__Information given__
***

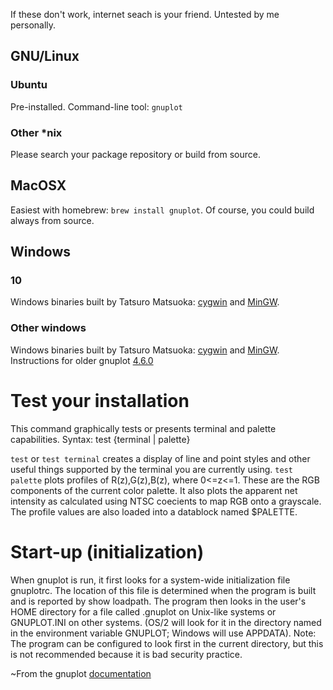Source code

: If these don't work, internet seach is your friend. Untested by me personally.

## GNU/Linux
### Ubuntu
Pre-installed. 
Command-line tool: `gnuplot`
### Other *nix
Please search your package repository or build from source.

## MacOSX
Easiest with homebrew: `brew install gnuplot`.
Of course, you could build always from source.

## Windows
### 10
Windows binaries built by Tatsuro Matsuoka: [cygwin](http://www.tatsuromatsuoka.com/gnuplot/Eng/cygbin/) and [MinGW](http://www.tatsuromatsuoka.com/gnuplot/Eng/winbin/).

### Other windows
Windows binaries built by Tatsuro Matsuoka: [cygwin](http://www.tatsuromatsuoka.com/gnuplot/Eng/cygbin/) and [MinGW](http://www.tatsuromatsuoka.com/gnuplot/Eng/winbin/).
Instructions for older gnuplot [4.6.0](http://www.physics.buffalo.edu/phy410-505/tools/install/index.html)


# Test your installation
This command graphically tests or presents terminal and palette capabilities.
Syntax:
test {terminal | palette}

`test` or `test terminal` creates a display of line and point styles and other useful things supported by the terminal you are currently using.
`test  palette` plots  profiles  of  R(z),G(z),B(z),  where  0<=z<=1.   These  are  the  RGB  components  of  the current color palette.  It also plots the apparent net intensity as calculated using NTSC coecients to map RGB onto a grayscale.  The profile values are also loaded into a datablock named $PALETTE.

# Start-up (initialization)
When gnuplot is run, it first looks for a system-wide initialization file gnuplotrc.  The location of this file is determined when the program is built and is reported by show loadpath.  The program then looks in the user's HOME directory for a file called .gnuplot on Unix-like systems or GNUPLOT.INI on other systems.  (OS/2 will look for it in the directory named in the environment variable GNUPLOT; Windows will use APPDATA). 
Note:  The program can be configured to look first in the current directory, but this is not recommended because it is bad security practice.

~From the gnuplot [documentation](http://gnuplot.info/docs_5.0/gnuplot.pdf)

***

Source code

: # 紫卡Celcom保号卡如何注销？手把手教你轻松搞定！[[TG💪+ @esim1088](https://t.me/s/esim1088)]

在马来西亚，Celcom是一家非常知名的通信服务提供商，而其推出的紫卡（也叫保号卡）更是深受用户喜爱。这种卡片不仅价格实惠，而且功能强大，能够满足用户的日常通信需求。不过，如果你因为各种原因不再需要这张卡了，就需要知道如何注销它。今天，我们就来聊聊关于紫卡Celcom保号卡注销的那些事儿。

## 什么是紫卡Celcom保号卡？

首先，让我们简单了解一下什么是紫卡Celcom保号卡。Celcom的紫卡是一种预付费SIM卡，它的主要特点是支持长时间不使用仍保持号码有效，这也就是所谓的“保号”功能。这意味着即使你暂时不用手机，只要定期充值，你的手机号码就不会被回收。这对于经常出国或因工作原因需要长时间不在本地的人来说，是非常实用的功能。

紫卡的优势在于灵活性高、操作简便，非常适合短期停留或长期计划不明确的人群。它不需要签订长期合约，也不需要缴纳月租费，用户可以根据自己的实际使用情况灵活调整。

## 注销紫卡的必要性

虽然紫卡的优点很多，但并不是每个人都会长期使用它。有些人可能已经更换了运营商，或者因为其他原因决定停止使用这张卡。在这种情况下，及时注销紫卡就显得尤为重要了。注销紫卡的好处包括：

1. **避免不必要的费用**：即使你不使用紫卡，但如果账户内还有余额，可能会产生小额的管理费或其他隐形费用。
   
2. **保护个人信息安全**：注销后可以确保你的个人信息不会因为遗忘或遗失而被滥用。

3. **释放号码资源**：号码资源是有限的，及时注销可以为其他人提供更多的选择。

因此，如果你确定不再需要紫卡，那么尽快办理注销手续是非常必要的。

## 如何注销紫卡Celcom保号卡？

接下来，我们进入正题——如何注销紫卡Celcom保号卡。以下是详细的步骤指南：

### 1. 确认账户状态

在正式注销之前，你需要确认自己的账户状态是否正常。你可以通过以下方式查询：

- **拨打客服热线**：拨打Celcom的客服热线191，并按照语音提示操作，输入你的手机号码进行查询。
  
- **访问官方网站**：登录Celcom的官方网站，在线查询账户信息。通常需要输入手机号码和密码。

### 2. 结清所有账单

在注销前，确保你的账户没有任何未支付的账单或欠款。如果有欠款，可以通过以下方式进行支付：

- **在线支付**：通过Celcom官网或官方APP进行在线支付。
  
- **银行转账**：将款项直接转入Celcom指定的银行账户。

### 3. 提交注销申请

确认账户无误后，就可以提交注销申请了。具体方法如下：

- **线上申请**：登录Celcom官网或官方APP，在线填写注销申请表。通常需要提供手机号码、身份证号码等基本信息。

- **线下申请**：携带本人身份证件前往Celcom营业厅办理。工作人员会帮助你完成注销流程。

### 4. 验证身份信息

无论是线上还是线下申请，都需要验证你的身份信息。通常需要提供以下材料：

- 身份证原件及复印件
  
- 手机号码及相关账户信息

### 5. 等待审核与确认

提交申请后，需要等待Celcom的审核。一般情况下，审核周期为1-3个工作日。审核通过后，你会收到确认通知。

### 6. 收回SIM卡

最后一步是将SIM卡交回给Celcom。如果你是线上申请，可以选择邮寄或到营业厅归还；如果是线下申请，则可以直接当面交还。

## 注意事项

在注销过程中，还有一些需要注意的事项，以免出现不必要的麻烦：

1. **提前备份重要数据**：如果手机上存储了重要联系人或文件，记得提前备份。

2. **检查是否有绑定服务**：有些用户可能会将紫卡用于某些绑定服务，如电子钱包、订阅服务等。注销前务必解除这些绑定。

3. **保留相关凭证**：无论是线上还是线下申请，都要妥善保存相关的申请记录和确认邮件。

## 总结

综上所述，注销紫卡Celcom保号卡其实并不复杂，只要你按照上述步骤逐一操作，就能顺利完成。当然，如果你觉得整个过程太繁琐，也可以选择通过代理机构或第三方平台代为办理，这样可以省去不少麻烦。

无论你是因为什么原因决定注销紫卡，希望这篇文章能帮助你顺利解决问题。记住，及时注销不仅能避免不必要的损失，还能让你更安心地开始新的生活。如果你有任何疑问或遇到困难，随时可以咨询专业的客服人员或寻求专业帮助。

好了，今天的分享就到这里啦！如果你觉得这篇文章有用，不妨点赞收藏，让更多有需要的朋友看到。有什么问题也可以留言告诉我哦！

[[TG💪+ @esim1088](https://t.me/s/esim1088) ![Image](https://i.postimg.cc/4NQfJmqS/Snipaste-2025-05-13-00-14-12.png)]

***

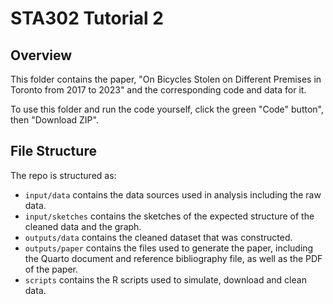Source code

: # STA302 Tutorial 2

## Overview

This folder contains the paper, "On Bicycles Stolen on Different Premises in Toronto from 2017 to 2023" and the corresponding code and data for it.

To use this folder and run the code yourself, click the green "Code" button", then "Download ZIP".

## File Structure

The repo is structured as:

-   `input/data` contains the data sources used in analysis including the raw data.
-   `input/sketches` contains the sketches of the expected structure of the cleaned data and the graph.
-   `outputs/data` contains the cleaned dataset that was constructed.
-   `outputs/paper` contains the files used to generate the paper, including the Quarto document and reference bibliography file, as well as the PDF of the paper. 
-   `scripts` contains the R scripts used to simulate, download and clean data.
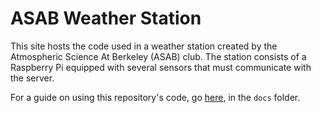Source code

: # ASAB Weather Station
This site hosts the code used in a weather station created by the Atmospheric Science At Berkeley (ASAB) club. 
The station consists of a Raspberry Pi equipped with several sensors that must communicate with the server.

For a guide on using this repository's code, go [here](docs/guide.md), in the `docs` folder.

***

Please report how many lines of the entries above contain the string "terminal". Reply with only the number.

3